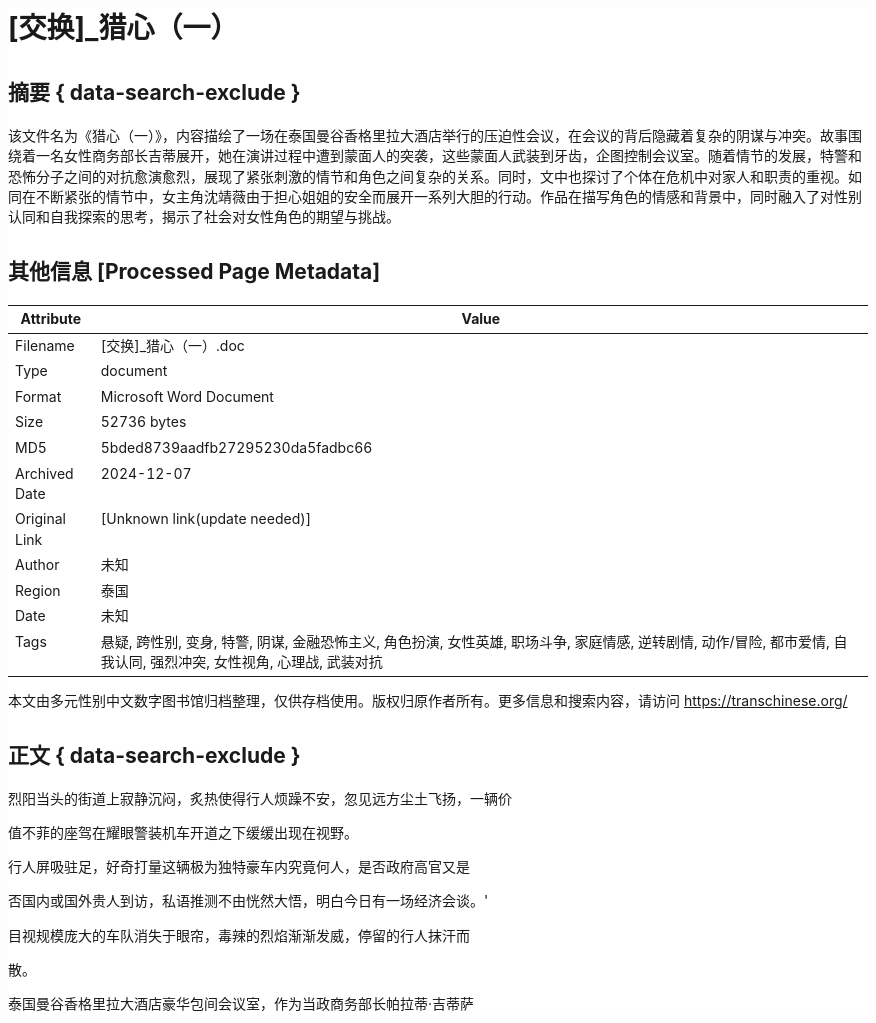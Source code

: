 # [交换]_猎心（一）



## 摘要  { data-search-exclude }


该文件名为《猎心（一）》，内容描绘了一场在泰国曼谷香格里拉大酒店举行的压迫性会议，在会议的背后隐藏着复杂的阴谋与冲突。故事围绕着一名女性商务部长吉蒂展开，她在演讲过程中遭到蒙面人的突袭，这些蒙面人武装到牙齿，企图控制会议室。随着情节的发展，特警和恐怖分子之间的对抗愈演愈烈，展现了紧张刺激的情节和角色之间复杂的关系。同时，文中也探讨了个体在危机中对家人和职责的重视。如同在不断紧张的情节中，女主角沈靖薇由于担心姐姐的安全而展开一系列大胆的行动。作品在描写角色的情感和背景中，同时融入了对性别认同和自我探索的思考，揭示了社会对女性角色的期望与挑战。 



## 其他信息 [Processed Page Metadata]

| Attribute       | Value                                  |
|-----------------|----------------------------------------|
| Filename        | [交换]_猎心（一）.doc                             |
| Type            | document                                 |
| Format          | Microsoft Word Document                               |
| Size            | 52736 bytes                           |
| MD5             | 5bded8739aadfb27295230da5fadbc66                                  |
| Archived Date   | 2024-12-07                             |
| Original Link   | [Unknown link(update needed)]                         |
| Author          | 未知                               |
| Region          | 泰国                               |
| Date            | 未知                                 |
| Tags            | 悬疑, 跨性别, 变身, 特警, 阴谋, 金融恐怖主义, 角色扮演, 女性英雄, 职场斗争, 家庭情感, 逆转剧情, 动作/冒险, 都市爱情, 自我认同, 强烈冲突, 女性视角, 心理战, 武装对抗                                 |

本文由多元性别中文数字图书馆归档整理，仅供存档使用。版权归原作者所有。更多信息和搜索内容，请访问 <https://transchinese.org/>


## 正文 { data-search-exclude }


烈阳当头的街道上寂静沉闷，炙热使得行人烦躁不安，忽见远方尘土飞扬，一辆价

值不菲的座驾在耀眼警装机车开道之下缓缓出现在视野。

行人屏吸驻足，好奇打量这辆极为独特豪车内究竟何人，是否政府高官又是

否国内或国外贵人到访，私语推测不由恍然大悟，明白今日有一场经济会谈。'

目视规模庞大的车队消失于眼帘，毒辣的烈焰渐渐发威，停留的行人抹汗而

散。

泰国曼谷香格里拉大酒店豪华包间会议室，作为当政商务部长帕拉蒂·吉蒂萨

----------------------------------------

What this task involves —
Only the last part of the entries above is needed: please copy the line with "目视规模庞大的车队消失于眼帘，毒辣的烈焰渐渐发威，停留的行人抹汗而" and each line after it exactly.

Written response —
目视规模庞大的车队消失于眼帘，毒辣的烈焰渐渐发威，停留的行人抹汗而

散。

泰国曼谷香格里拉大酒店豪华包间会议室，作为当政商务部长帕拉蒂·吉蒂萨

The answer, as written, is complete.